**EXERCISE OBJECTIVE:** Return the records exactly as they are.
*** DATA FOR THIS TASK ***
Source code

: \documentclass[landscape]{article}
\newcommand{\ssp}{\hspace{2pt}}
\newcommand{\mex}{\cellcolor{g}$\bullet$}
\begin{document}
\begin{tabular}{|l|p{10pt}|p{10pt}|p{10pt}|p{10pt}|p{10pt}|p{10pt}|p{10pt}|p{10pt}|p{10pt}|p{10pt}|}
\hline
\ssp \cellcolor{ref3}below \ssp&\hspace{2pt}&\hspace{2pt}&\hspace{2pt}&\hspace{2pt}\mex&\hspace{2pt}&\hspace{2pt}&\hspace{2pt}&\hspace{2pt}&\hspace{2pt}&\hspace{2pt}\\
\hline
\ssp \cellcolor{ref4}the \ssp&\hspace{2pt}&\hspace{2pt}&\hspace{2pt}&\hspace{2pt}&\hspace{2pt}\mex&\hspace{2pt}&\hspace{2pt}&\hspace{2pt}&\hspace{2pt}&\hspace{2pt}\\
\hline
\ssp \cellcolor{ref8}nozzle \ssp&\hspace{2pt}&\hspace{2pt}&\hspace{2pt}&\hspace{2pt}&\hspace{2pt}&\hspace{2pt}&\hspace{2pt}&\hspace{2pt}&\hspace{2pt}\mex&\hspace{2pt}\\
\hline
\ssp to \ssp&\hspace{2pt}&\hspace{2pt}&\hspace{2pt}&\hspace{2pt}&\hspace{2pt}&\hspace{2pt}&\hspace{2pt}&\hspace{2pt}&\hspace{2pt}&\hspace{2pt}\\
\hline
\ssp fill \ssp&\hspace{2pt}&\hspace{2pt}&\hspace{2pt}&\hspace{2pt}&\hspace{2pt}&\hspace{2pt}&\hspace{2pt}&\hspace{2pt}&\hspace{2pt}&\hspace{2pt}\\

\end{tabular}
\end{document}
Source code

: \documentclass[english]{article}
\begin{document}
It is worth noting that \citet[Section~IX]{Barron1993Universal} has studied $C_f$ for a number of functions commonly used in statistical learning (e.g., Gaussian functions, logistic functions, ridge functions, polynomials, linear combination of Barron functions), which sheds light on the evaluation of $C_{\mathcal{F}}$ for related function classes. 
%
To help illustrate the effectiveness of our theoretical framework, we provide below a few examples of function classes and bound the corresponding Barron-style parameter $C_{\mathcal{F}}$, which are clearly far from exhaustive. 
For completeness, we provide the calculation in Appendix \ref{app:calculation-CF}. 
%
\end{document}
*** End of DATA FOR THIS TASK ***
**PROBLEM SOLUTION:**
Source code

: \documentclass[landscape]{article}
\newcommand{\ssp}{\hspace{2pt}}
\newcommand{\mex}{\cellcolor{g}$\bullet$}
\begin{document}
\begin{tabular}{|l|p{10pt}|p{10pt}|p{10pt}|p{10pt}|p{10pt}|p{10pt}|p{10pt}|p{10pt}|p{10pt}|p{10pt}|}
\hline
\ssp \cellcolor{ref3}below \ssp&\hspace{2pt}&\hspace{2pt}&\hspace{2pt}&\hspace{2pt}\mex&\hspace{2pt}&\hspace{2pt}&\hspace{2pt}&\hspace{2pt}&\hspace{2pt}&\hspace{2pt}\\
\hline
\ssp \cellcolor{ref4}the \ssp&\hspace{2pt}&\hspace{2pt}&\hspace{2pt}&\hspace{2pt}&\hspace{2pt}\mex&\hspace{2pt}&\hspace{2pt}&\hspace{2pt}&\hspace{2pt}&\hspace{2pt}\\
\hline
\ssp \cellcolor{ref8}nozzle \ssp&\hspace{2pt}&\hspace{2pt}&\hspace{2pt}&\hspace{2pt}&\hspace{2pt}&\hspace{2pt}&\hspace{2pt}&\hspace{2pt}&\hspace{2pt}\mex&\hspace{2pt}\\
\hline
\ssp to \ssp&\hspace{2pt}&\hspace{2pt}&\hspace{2pt}&\hspace{2pt}&\hspace{2pt}&\hspace{2pt}&\hspace{2pt}&\hspace{2pt}&\hspace{2pt}&\hspace{2pt}\\
\hline
\ssp fill \ssp&\hspace{2pt}&\hspace{2pt}&\hspace{2pt}&\hspace{2pt}&\hspace{2pt}&\hspace{2pt}&\hspace{2pt}&\hspace{2pt}&\hspace{2pt}&\hspace{2pt}\\

\end{tabular}
\end{document}
Source code

: \documentclass[english]{article}
\begin{document}
It is worth noting that \citet[Section~IX]{Barron1993Universal} has studied $C_f$ for a number of functions commonly used in statistical learning (e.g., Gaussian functions, logistic functions, ridge functions, polynomials, linear combination of Barron functions), which sheds light on the evaluation of $C_{\mathcal{F}}$ for related function classes. 
%
To help illustrate the effectiveness of our theoretical framework, we provide below a few examples of function classes and bound the corresponding Barron-style parameter $C_{\mathcal{F}}$, which are clearly far from exhaustive. 
For completeness, we provide the calculation in Appendix \ref{app:calculation-CF}. 
%
\end{document}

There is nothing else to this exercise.